**Input for this task**
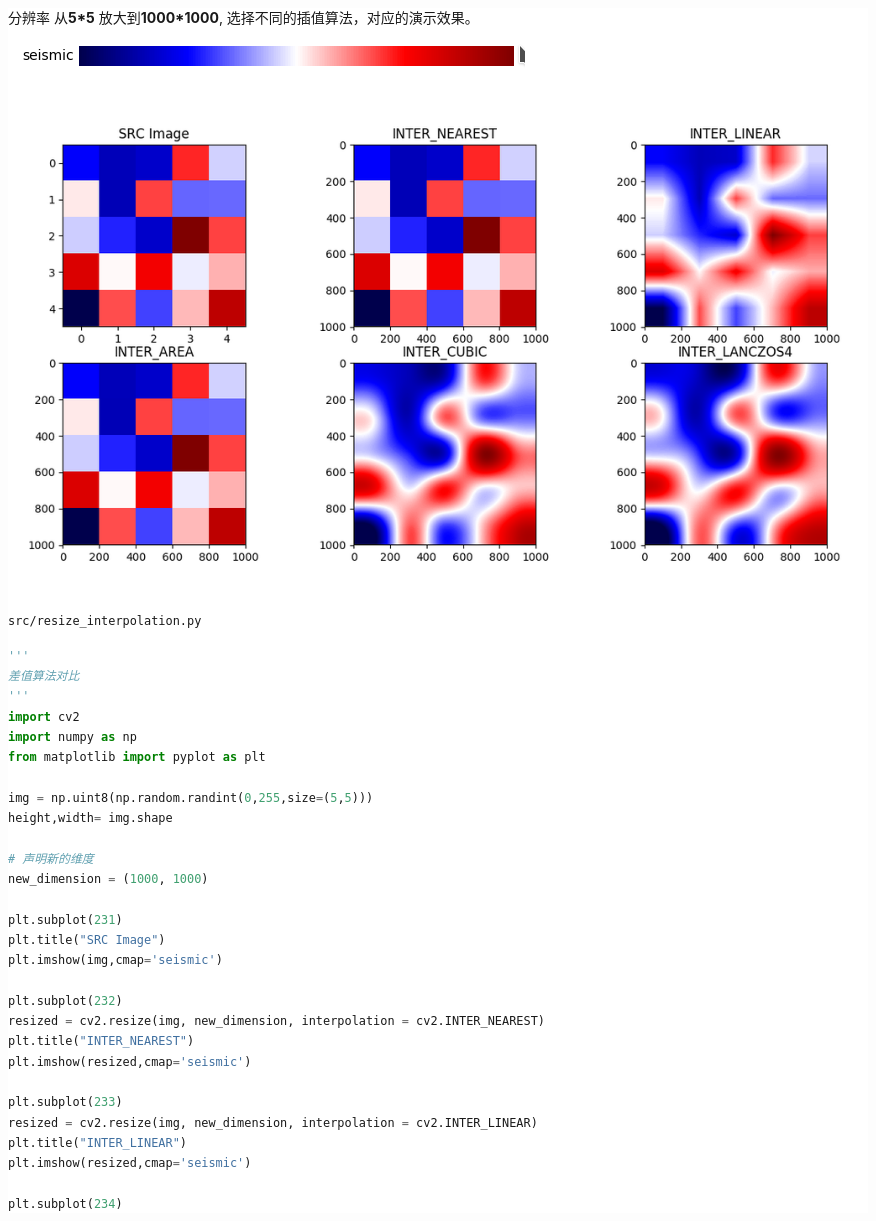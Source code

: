 

分辨率 从**5*5** 放大到**1000*1000**, 选择不同的插值算法，对应的演示效果。

![Screenshot_20180218_214012.png](./image/Screenshot_20180218_214012.png)

![Screenshot_20180218_214406.png](./image/Screenshot_20180218_214406.png)

`src/resize_interpolation.py`
```python
'''
差值算法对比
'''
import cv2
import numpy as np
from matplotlib import pyplot as plt

img = np.uint8(np.random.randint(0,255,size=(5,5)))
height,width= img.shape

# 声明新的维度
new_dimension = (1000, 1000)

plt.subplot(231)
plt.title("SRC Image")
plt.imshow(img,cmap='seismic')

plt.subplot(232)
resized = cv2.resize(img, new_dimension, interpolation = cv2.INTER_NEAREST)
plt.title("INTER_NEAREST")
plt.imshow(resized,cmap='seismic')

plt.subplot(233)
resized = cv2.resize(img, new_dimension, interpolation = cv2.INTER_LINEAR)
plt.title("INTER_LINEAR")
plt.imshow(resized,cmap='seismic')

plt.subplot(234)
```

**Work to be completed**
All of the lines above should be copied exactly, apart from the pictures.

**Exercise result**
Source code

: 

分辨率 从**5*5** 放大到**1000*1000**, 选择不同的插值算法，对应的演示效果。

![Screenshot_20180218_214012.png](./image/Screenshot_20180218_214012.png)

![Screenshot_20180218_214406.png](./image/Screenshot_20180218_214406.png)

`src/resize_interpolation.py`
```python
'''
差值算法对比
'''
import cv2
import numpy as np
from matplotlib import pyplot as plt

img = np.uint8(np.random.randint(0,255,size=(5,5)))
height,width= img.shape

# 声明新的维度
new_dimension = (1000, 1000)

plt.subplot(231)
plt.title("SRC Image")
plt.imshow(img,cmap='seismic')

plt.subplot(232)
resized = cv2.resize(img, new_dimension, interpolation = cv2.INTER_NEAREST)
plt.title("INTER_NEAREST")
plt.imshow(resized,cmap='seismic')

plt.subplot(233)
resized = cv2.resize(img, new_dimension, interpolation = cv2.INTER_LINEAR)
plt.title("INTER_LINEAR")
plt.imshow(resized,cmap='seismic')

plt.subplot(234)
```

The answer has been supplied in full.